*** PROVIDED DATA Section Begins ***

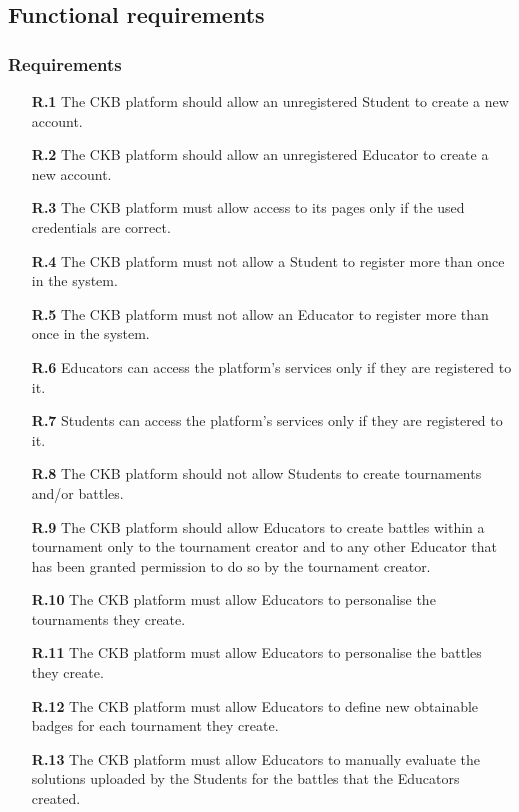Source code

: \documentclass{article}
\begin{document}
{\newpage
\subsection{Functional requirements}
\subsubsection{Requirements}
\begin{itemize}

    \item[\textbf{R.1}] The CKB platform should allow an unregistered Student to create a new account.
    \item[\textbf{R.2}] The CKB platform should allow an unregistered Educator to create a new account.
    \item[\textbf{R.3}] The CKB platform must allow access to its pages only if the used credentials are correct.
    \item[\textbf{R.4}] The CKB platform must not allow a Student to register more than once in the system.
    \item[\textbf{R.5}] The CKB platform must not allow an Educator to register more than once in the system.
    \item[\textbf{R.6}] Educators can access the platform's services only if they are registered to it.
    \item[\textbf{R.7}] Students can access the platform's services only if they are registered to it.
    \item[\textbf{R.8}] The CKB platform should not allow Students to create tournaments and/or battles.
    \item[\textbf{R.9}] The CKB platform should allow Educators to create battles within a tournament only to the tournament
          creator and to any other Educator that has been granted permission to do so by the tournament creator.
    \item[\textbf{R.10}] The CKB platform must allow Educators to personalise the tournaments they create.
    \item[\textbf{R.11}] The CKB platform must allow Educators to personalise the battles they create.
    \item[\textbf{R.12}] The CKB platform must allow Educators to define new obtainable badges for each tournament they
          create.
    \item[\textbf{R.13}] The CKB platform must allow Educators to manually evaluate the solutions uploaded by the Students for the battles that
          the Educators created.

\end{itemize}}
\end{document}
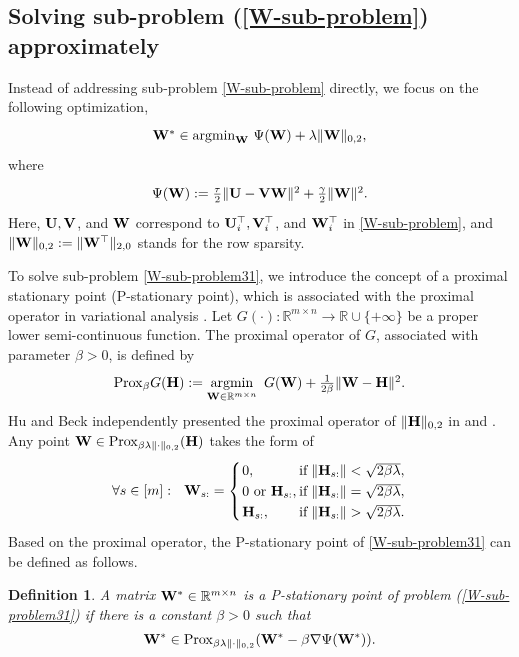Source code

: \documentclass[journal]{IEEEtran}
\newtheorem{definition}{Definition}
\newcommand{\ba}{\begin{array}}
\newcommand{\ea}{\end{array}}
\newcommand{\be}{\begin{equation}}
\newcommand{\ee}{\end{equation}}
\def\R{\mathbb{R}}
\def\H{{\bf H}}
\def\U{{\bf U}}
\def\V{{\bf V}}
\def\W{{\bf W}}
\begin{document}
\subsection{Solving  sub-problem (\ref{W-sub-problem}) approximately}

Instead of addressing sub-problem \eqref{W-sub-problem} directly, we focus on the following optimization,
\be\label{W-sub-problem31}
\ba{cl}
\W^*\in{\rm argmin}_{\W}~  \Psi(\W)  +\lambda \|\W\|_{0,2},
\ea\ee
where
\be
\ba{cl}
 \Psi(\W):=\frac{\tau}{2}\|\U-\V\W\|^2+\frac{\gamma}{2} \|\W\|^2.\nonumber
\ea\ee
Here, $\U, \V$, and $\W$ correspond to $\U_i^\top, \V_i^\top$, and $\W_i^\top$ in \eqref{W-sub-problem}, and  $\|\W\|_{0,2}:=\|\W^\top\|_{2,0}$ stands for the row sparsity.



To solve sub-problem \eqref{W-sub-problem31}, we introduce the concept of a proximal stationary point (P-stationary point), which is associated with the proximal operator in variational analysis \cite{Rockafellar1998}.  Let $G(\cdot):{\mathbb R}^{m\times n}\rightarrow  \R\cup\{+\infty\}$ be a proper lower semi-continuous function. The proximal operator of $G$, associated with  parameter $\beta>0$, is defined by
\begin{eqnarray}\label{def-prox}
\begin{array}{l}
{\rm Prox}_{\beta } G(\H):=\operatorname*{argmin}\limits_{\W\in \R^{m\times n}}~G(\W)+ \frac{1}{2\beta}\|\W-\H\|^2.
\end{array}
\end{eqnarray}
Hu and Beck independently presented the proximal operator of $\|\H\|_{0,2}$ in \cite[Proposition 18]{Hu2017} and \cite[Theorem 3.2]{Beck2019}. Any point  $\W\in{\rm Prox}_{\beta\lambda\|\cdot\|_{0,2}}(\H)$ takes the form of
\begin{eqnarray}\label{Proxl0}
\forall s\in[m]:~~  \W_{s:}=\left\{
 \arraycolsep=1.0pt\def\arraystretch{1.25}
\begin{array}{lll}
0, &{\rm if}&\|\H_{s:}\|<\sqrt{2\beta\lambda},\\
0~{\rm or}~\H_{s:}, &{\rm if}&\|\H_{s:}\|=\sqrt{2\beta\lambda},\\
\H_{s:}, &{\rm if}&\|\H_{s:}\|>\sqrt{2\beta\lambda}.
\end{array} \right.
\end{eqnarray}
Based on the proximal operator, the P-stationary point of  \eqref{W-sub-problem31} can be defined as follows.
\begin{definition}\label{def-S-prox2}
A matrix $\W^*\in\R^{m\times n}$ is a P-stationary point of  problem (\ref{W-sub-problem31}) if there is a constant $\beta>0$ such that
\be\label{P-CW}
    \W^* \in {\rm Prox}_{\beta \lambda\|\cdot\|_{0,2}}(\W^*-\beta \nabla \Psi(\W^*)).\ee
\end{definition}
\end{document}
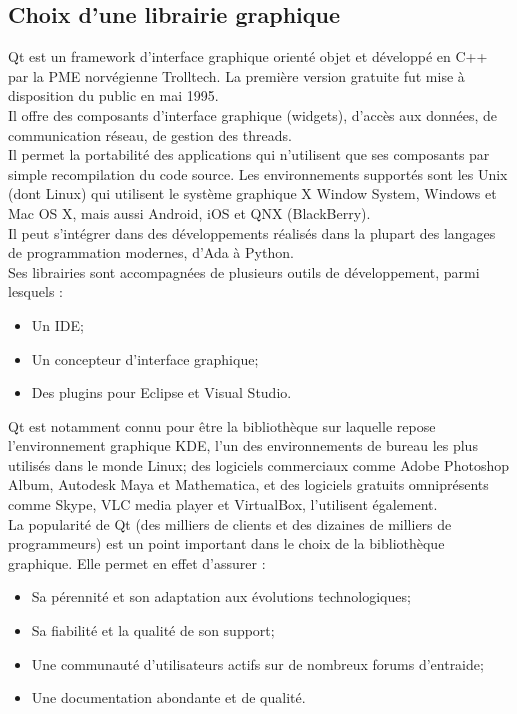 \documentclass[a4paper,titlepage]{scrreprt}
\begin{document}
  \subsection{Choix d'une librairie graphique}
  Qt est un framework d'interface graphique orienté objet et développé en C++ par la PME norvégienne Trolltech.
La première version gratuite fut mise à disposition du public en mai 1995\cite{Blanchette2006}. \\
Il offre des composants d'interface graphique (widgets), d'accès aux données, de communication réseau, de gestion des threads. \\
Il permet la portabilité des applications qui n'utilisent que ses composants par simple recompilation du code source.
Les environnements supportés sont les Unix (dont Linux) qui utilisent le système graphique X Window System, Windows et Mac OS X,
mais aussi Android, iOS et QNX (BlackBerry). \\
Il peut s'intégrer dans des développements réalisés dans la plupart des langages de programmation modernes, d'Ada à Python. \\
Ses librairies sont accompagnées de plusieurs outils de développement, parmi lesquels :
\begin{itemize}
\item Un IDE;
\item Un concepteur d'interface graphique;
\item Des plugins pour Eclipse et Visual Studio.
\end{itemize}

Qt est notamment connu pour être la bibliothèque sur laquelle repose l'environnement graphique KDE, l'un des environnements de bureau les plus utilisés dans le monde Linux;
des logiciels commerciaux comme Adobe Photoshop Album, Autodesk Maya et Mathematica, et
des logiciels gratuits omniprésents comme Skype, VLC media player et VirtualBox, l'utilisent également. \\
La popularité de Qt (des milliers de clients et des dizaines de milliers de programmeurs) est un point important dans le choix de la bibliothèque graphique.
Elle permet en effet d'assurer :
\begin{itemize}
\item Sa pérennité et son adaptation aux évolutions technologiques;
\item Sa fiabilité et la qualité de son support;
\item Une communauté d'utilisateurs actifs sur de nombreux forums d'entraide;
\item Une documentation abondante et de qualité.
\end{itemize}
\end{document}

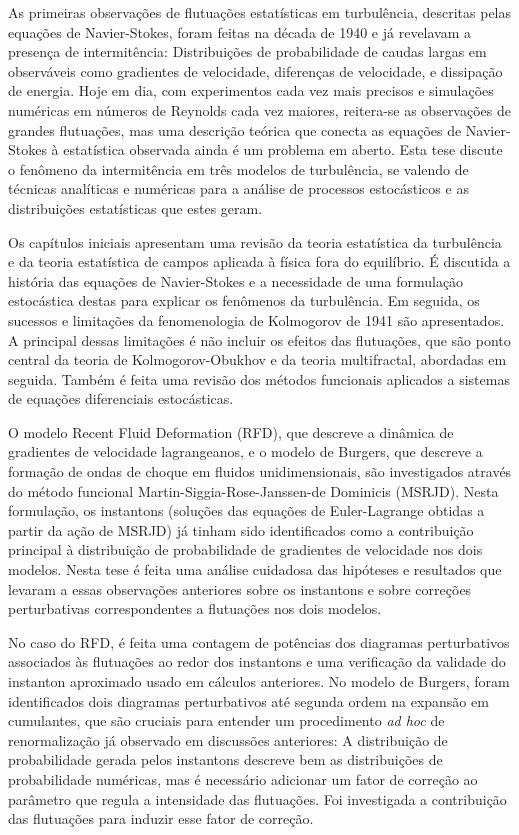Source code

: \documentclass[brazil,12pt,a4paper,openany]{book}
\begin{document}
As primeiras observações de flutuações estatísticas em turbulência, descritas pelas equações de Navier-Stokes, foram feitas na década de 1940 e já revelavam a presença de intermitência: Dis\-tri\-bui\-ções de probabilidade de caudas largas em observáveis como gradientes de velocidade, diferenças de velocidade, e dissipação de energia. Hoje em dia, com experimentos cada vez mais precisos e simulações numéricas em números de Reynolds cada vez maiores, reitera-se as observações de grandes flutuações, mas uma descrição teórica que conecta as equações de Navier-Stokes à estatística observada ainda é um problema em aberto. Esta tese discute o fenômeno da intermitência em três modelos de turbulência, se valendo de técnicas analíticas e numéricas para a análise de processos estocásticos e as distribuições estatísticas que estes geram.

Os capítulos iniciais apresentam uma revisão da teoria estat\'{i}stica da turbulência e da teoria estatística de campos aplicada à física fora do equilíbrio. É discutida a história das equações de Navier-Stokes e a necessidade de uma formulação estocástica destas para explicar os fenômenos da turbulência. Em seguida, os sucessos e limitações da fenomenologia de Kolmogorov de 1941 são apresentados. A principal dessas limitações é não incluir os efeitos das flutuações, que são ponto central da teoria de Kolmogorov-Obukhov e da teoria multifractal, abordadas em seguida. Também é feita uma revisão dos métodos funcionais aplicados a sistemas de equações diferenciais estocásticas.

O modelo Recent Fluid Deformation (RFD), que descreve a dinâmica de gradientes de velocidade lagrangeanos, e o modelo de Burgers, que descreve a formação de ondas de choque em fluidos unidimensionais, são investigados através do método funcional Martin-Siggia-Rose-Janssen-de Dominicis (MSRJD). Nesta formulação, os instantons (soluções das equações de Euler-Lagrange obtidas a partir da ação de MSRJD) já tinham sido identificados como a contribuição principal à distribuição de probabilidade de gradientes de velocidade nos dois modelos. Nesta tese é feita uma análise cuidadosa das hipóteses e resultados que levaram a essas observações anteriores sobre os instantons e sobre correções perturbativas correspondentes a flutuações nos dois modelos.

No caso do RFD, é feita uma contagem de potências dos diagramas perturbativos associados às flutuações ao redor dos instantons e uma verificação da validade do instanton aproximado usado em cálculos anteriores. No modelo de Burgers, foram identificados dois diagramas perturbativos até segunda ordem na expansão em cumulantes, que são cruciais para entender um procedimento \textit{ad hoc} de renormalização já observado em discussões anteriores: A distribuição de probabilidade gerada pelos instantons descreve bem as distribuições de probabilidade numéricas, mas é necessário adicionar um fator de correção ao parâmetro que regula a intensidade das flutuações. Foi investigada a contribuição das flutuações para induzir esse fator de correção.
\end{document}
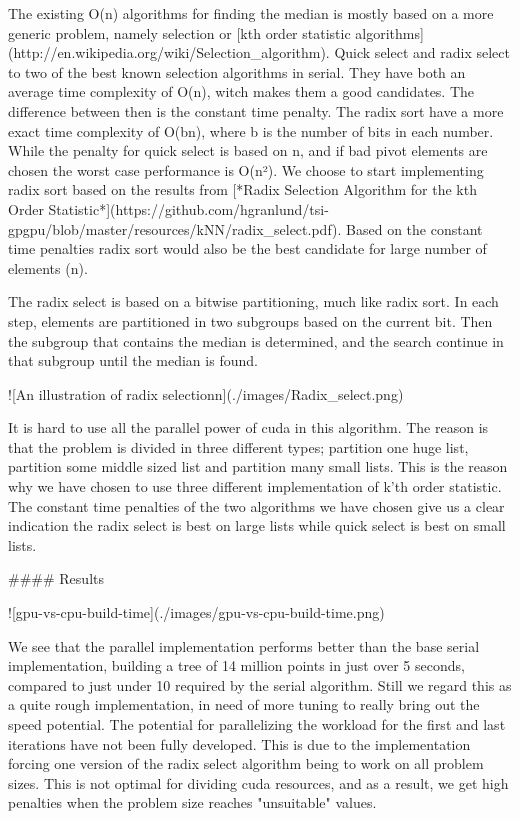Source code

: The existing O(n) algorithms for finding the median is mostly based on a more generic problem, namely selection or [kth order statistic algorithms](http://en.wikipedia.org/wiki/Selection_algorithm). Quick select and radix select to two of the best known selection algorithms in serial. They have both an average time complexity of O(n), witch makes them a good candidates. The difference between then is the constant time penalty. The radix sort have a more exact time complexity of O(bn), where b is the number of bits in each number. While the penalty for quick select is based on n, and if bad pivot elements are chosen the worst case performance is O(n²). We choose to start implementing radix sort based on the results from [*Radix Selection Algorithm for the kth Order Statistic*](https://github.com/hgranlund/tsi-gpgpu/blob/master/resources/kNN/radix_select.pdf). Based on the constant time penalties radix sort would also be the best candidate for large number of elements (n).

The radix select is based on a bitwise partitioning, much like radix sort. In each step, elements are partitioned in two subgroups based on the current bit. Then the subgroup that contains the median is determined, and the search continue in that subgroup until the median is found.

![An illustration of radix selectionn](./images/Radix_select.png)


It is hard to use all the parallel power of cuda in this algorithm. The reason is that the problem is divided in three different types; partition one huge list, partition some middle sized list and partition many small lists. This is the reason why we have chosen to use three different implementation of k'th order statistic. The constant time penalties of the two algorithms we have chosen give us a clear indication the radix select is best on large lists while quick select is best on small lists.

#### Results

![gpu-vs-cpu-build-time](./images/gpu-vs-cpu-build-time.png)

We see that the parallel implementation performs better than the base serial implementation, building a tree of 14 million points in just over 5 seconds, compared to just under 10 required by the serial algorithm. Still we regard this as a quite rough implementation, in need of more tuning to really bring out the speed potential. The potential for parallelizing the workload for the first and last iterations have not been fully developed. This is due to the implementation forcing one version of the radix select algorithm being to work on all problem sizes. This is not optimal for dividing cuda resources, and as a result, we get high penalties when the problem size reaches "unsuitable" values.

*** PROVIDED DATA Section Ends ***

■ **TASK ITEM**
Show each line from the material above where the string "images" can be found.

■ **ANSWER FOR THE TASK**
![An illustration of radix selectionn](./images/Radix_select.png)
![gpu-vs-cpu-build-time](./images/gpu-vs-cpu-build-time.png)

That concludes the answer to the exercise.